Top of Dataset excerpts

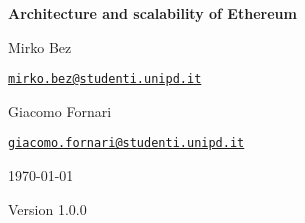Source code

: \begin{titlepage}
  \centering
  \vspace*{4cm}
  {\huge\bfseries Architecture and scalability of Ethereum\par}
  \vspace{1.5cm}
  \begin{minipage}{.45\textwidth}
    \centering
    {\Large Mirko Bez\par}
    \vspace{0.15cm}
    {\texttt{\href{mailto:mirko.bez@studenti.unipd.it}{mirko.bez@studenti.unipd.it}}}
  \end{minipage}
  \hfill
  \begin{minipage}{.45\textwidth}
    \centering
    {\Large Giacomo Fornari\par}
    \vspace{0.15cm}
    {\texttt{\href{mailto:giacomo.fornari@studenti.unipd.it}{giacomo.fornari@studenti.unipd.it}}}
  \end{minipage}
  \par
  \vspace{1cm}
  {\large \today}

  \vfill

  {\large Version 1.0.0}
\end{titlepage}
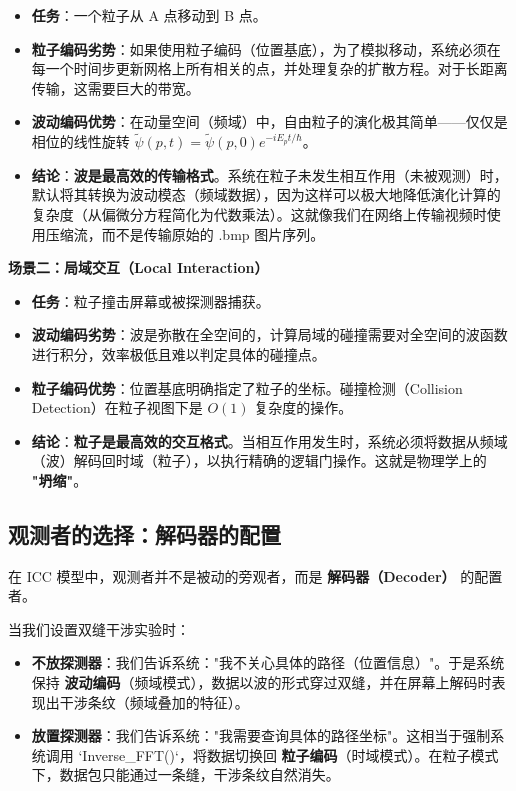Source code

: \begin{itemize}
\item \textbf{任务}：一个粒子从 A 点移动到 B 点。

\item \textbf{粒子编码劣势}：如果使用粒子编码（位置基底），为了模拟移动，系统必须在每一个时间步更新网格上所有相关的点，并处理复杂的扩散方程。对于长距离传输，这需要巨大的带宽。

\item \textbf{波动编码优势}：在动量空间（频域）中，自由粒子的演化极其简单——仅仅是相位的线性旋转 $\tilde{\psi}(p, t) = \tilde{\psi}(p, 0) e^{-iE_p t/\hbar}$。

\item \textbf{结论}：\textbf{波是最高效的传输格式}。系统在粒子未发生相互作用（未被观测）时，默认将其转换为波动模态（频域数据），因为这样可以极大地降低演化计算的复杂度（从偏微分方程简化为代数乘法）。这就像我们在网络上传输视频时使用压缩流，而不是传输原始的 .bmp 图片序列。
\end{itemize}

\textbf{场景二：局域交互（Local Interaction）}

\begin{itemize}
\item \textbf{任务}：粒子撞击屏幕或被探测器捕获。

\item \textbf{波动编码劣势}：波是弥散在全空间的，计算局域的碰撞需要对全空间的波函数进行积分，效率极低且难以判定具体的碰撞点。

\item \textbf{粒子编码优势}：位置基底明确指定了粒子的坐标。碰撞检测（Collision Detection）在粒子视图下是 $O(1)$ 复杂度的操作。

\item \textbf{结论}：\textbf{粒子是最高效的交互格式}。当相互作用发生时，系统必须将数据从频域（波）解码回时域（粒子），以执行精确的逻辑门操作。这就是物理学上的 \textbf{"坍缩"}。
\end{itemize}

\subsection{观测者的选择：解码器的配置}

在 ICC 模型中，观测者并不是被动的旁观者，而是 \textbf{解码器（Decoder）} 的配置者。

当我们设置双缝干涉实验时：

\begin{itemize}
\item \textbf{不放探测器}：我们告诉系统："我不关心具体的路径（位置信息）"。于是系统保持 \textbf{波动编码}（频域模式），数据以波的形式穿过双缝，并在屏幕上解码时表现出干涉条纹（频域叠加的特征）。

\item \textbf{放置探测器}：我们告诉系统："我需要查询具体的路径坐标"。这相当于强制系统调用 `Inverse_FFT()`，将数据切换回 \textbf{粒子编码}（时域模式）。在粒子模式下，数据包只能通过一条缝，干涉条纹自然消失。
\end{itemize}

Bottom of Dataset excerpts

> Exercise goal: Pull each line containing the word "vspace" out of the data above.

> Response to this exercise:
  \vspace*{4cm}
  \vspace{1.5cm}
    \vspace{0.15cm}
    \vspace{0.15cm}
  \vspace{1cm}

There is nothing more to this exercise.